Oeconomica: markets, COVID, and charity

What we might consider a refined form of oeconomica: the stock ticker

Some of my neighbours put handwritten signs of encouragement up in their windows. Online stories and videos frequently attest to neighbours’ generosity at a time when uncertainty reigns and people are more isolated than ever. Such charity relies on personal kindness muted in recent years by partisan politics and growing consumerism.

The economic woe we currently face is a most urgent sign of these uncharitable forces. A social and global need to profit trickles down into our lives, just like Dwight D. Eisenhower warned it would. We now need to spend to keep a service economy alive.

A global economy has been here to stay for (arguably) centuries. It is a historical phenomenon whereby great gains are made for a few over great distances. Great losses, however, also encumber trade at a time when physical goods are less and less economically relevant. Commodities still represent the backbone of the global economy, yet the World Trade Organization reported that 75% of GDP in developed countries derived from services. This statistic means that developed economies rely on virtual exchange. An intangible product is rendered into tangible cash.

The American response to a complete loss of demand for services tells the tale. Most American companies haven’t failed, nor are they going to, even if they have drawn down massive amounts of credit. The Federal Reserve Bank has been printing money to buy stakes in pressured sectors, which prevents a meltdown. The American government issues debt on its citizens’ behalf to cure the cyclical ills of a round-trip system.

Supporting major economic indices likes the Dow Jones Industrial Average, the S&P 500, or the NASDAQ gives the illusion of security. The economy can’t tank if investors are confident. Their cash is flowing through the stock markets’ services — services like the exchanges themselves, which have made tidy profits in this latest crisis. The NASDAQ, for example, reported a 2020 Q1 profit of $247 million. Reasonable earnings, given the economic distress.

Subject-citizens don’t feel these joys. Their economies are much smaller and probably more fulfilling. International and national media emphasize a big picture. Market data skews toward macro-level analysis. The learning curve toward understanding micro-level data about companies and economic policy is steep. A sign in one’s window, or the willingness to help make personal protective equipment, is a much better manifestation of our real economies.

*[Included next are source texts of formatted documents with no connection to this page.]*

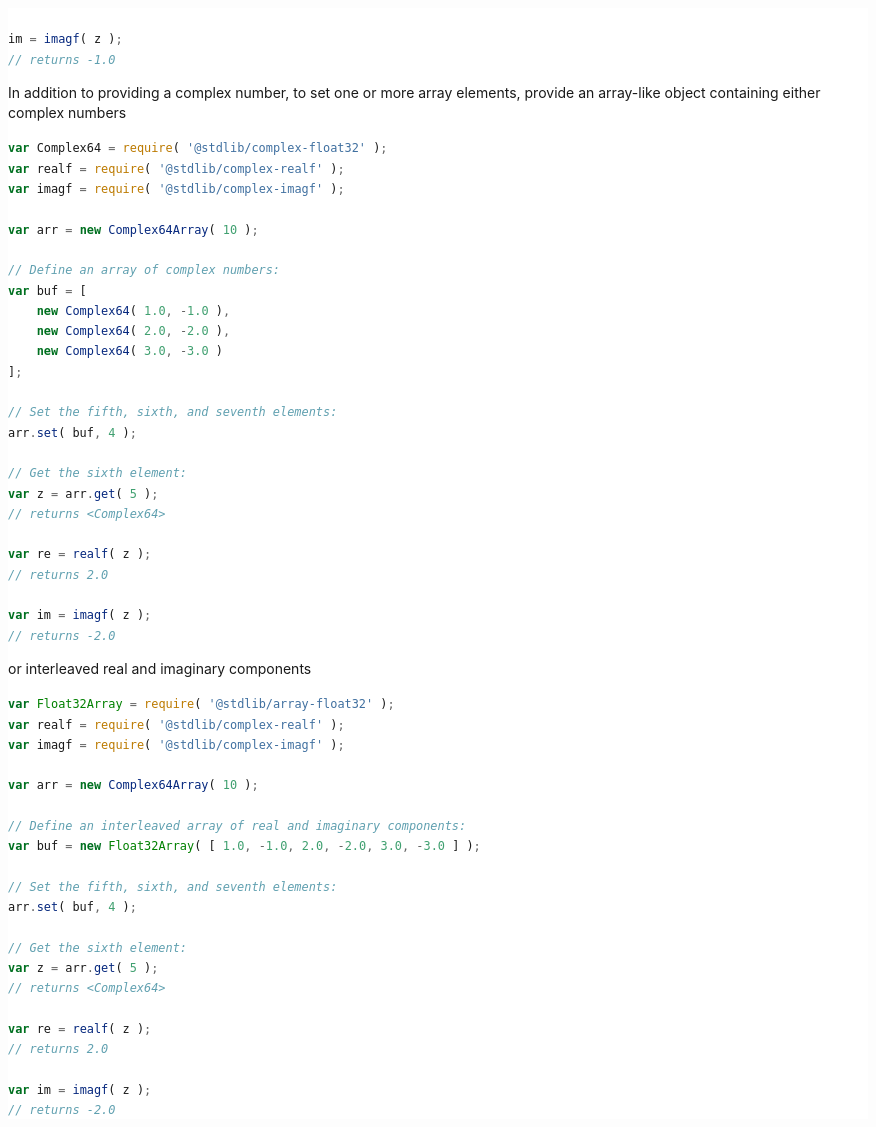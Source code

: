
 ```javascript

im = imagf( z );
// returns -1.0
```

In addition to providing a complex number, to set one or more array elements, provide an array-like object containing either complex numbers

```javascript
var Complex64 = require( '@stdlib/complex-float32' );
var realf = require( '@stdlib/complex-realf' );
var imagf = require( '@stdlib/complex-imagf' );

var arr = new Complex64Array( 10 );

// Define an array of complex numbers:
var buf = [
    new Complex64( 1.0, -1.0 ),
    new Complex64( 2.0, -2.0 ),
    new Complex64( 3.0, -3.0 )
];

// Set the fifth, sixth, and seventh elements:
arr.set( buf, 4 );

// Get the sixth element:
var z = arr.get( 5 );
// returns <Complex64>

var re = realf( z );
// returns 2.0

var im = imagf( z );
// returns -2.0
```

or interleaved real and imaginary components

```javascript
var Float32Array = require( '@stdlib/array-float32' );
var realf = require( '@stdlib/complex-realf' );
var imagf = require( '@stdlib/complex-imagf' );

var arr = new Complex64Array( 10 );

// Define an interleaved array of real and imaginary components:
var buf = new Float32Array( [ 1.0, -1.0, 2.0, -2.0, 3.0, -3.0 ] );

// Set the fifth, sixth, and seventh elements:
arr.set( buf, 4 );

// Get the sixth element:
var z = arr.get( 5 );
// returns <Complex64>

var re = realf( z );
// returns 2.0

var im = imagf( z );
// returns -2.0
```


[npm-image]: http://img.shields.io/npm/v/@stdlib/array-complex64.svg
[npm-url]: https://npmjs.org/package/@stdlib/array-complex64
[test-image]: https://github.com/stdlib-js/array-complex64/actions/workflows/test.yml/badge.svg?branch=main
[test-url]: https://github.com/stdlib-js/array-complex64/actions/workflows/test.yml?query=branch:main
[coverage-image]: https://img.shields.io/codecov/c/github/stdlib-js/array-complex64/main.svg
[coverage-url]: https://codecov.io/github/stdlib-js/array-complex64?branch=main
[chat-image]: https://img.shields.io/gitter/room/stdlib-js/stdlib.svg
[chat-url]: https://app.gitter.im/#/room/#stdlib-js_stdlib:gitter.im
[stdlib]: https://github.com/stdlib-js/stdlib
[stdlib-authors]: https://github.com/stdlib-js/stdlib/graphs/contributors
[umd]: https://github.com/umdjs/umd
[es-module]: https://developer.mozilla.org/en-US/docs/Web/JavaScript/Guide/Modules
[deno-url]: https://github.com/stdlib-js/array-complex64/tree/deno
[umd-url]: https://github.com/stdlib-js/array-complex64/tree/umd
[esm-url]: https://github.com/stdlib-js/array-complex64/tree/esm
[branches-url]: https://github.com/stdlib-js/array-complex64/blob/main/branches.md
[stdlib-license]: https://raw.githubusercontent.com/stdlib-js/array-complex64/main/LICENSE
[@stdlib/array/typed]: https://github.com/stdlib-js/array-typed
[@stdlib/array/buffer]: https://github.com/stdlib-js/array-buffer
[@stdlib/complex/float32]: https://github.com/stdlib-js/complex-float32
[@stdlib/array/complex128]: https://github.com/stdlib-js/array-complex128
[@stdlib/complex/cmplx]: https://github.com/stdlib-js/complex-cmplx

A real economy is felt because it manifests in the home. The greek and latin word, oeconomica, refers to the management of resources. It also refers to the management of our households, where houses are considered the pillars of society. This broader reflection of societal health does consider wealth, but it also acknowledges the emotions that truly constitute each household. The Greeks framed these exchanges in governmental terms:

Right administration of a household demands in the first place familiarity with the sphere of one’s action; in the second place, good natural endowments; and in the third, an upright and industrious way of life. For the lack of any one of these qualifications will involve many a failure in the task one takes in hand.

Of such administrations there are four main types, under which all others may be classified. We have the administration of a king; of the governors under him; of a free state; and of a private citizen.

Of these, that of a king is the most extensive, yet at the same time the simplest. A governor’s office is also very extensive, but divided into a great variety of departments. The administration of a free state is again very varied, but it is the easiest to conduct; while that of a private individual presents the like variety, but within limits which are narrowest of all. For the most part, all four will of necessity cover the same ground.

Oeconomica II.i, author uncertain (Loeb Classical Library no. 287)

Oeconomica is thus as political as it is economic, for each citizen knows their place in relation to their house and their city. Certainty exists in these local bonds. Relationships with kings and governors are more distant, and focused on the creation of currency and supervision of markets.

It is much more difficult to comprehend the web of relationships that create our society today, but the principles laid down in Oeconomica still teaches us a lesson. We turn to numbers flashing across tickers and speculate about their meaning. We do the same in national and provincial elections. Yet the tangible economy refers to our neighbours’ lives within the city.

I am reminded of those lives everyday as I walk my dog. Their care for me and mine for them isn’t part of our economic narrative, yet it is the bedrock for productive exchange when the global economy contracts. This municipal exchange doesn’t pretend to great wealth; it is indexed to our ability to appreciate one another, our skills, and our services.